Trump was the keynote speaker Thursday at a petroleum conference in North Dakota, the No. 2 oil producer in the United States. The economy for North Dakota is under pressure from declines in the crude oil market, with production from the Bakken shale basin down almost 10 percent from its peak in December 2014.
Trump in his prepared remarks said his presidency would remove obstacles standing in the way of further exploration.
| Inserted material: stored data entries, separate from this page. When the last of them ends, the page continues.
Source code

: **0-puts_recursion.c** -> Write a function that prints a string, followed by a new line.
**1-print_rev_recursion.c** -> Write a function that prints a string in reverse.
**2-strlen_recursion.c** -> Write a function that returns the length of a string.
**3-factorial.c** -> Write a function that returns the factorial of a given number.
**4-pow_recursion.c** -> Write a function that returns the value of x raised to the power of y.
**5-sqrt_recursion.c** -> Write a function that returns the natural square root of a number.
The state rig count for Friday of 29 is 65 percent lower than this date last year, though slightly above the number reported earlier this week.
“Any market has ups and downs, but lifting draconian barriers will ensure that we are no longer at the mercy of global markets,” the nominee said.
The head of a North Dakota oil and gas commission has been critical of policies enacted by the Bureau of Land Management and the Environmental Protection Agency, an agency Trump said he’d dismantle if elected.
A surplus in crude oil, brought on in part by higher U.S. production, sent oil prices tumbling below the $100 per barrel mark in 2014. A rally in 2016 was supported by proposals from some members of the Organization of Petroleum Exporting Countries to hold production static, though that move unraveled because Iran said it wanted to regain a market share lost to sanctions.
In his remarks, Trump said the United States would become “totally independent” from OPEC, while at the same time working with allies in the Middle East to develop a “positive energy relationship as part of our anti-terrorism strategy.”
Seven of the top 10 oil exporters to the United States are members of OPEC, accounting for more than 45 percent of the total. Canada is the No. 1 oil exporter to the United States and Trump said that, if elected, he’d sign the permits needed to build the cross-border Keystone XL oil pipeline, which Washington rejected largely on environmental grounds.
Trump clinched the nomination during his trip to North Dakota, though few official statements emerged in support of his policies after his speech in Bismark. When pressed for a comment, the American Petroelum Institute pointed to the broad energy platform it’s advocating for whoever takes office, saying only that energy is its primary candidate.
Michael Brune, the executive director of the Sierra Club, said Trump’s speech highlighted a basic lack of understanding about energy policy.
“There are open pools of oil and drilling wastewater in North Dakota right now that are deeper than Trump’s understanding of energy issues,” he said in a statement.